**Work order**
Each of the records below must be reproduced exactly.
• • • • • • •
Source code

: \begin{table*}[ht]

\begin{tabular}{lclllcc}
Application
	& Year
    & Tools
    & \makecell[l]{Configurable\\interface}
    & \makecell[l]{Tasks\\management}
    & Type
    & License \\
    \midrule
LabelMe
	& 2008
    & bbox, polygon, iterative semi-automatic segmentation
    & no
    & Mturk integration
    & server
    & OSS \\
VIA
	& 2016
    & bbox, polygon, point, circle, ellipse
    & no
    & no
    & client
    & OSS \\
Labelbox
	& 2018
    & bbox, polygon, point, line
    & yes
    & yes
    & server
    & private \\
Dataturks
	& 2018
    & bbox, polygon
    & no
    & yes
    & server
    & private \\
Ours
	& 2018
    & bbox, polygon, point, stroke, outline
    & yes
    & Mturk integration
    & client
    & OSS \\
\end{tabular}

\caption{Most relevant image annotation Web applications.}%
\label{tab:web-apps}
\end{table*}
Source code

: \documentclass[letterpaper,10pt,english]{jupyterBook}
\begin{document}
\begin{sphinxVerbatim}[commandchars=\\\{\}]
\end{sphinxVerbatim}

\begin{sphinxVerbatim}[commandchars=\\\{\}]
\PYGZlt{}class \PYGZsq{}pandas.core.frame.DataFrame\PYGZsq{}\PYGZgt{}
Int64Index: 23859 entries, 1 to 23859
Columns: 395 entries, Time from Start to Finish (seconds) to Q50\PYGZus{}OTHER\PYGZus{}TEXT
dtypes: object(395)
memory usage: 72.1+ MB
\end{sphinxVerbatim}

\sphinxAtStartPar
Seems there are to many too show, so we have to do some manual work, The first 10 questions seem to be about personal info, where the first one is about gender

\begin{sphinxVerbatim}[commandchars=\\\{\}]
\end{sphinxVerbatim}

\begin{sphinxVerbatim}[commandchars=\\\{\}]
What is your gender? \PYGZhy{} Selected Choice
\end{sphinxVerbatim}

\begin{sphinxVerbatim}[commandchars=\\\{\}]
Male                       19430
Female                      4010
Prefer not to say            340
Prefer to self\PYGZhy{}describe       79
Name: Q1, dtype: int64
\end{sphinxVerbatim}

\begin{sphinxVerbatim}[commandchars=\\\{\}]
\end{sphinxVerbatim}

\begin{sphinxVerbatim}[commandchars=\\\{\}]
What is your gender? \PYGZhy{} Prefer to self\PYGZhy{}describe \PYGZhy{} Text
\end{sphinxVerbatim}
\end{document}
• • • • • • •
**Response**
Source code

: \begin{table*}[ht]

\begin{tabular}{lclllcc}
Application
	& Year
    & Tools
    & \makecell[l]{Configurable\\interface}
    & \makecell[l]{Tasks\\management}
    & Type
    & License \\
    \midrule
LabelMe
	& 2008
    & bbox, polygon, iterative semi-automatic segmentation
    & no
    & Mturk integration
    & server
    & OSS \\
VIA
	& 2016
    & bbox, polygon, point, circle, ellipse
    & no
    & no
    & client
    & OSS \\
Labelbox
	& 2018
    & bbox, polygon, point, line
    & yes
    & yes
    & server
    & private \\
Dataturks
	& 2018
    & bbox, polygon
    & no
    & yes
    & server
    & private \\
Ours
	& 2018
    & bbox, polygon, point, stroke, outline
    & yes
    & Mturk integration
    & client
    & OSS \\
\end{tabular}

\caption{Most relevant image annotation Web applications.}%
\label{tab:web-apps}
\end{table*}
Source code

: \documentclass[letterpaper,10pt,english]{jupyterBook}
\begin{document}
\begin{sphinxVerbatim}[commandchars=\\\{\}]
\end{sphinxVerbatim}

\begin{sphinxVerbatim}[commandchars=\\\{\}]
\PYGZlt{}class \PYGZsq{}pandas.core.frame.DataFrame\PYGZsq{}\PYGZgt{}
Int64Index: 23859 entries, 1 to 23859
Columns: 395 entries, Time from Start to Finish (seconds) to Q50\PYGZus{}OTHER\PYGZus{}TEXT
dtypes: object(395)
memory usage: 72.1+ MB
\end{sphinxVerbatim}

\sphinxAtStartPar
Seems there are to many too show, so we have to do some manual work, The first 10 questions seem to be about personal info, where the first one is about gender

\begin{sphinxVerbatim}[commandchars=\\\{\}]
\end{sphinxVerbatim}

\begin{sphinxVerbatim}[commandchars=\\\{\}]
What is your gender? \PYGZhy{} Selected Choice
\end{sphinxVerbatim}

\begin{sphinxVerbatim}[commandchars=\\\{\}]
Male                       19430
Female                      4010
Prefer not to say            340
Prefer to self\PYGZhy{}describe       79
Name: Q1, dtype: int64
\end{sphinxVerbatim}

\begin{sphinxVerbatim}[commandchars=\\\{\}]
\end{sphinxVerbatim}

\begin{sphinxVerbatim}[commandchars=\\\{\}]
What is your gender? \PYGZhy{} Prefer to self\PYGZhy{}describe \PYGZhy{} Text
\end{sphinxVerbatim}
\end{document}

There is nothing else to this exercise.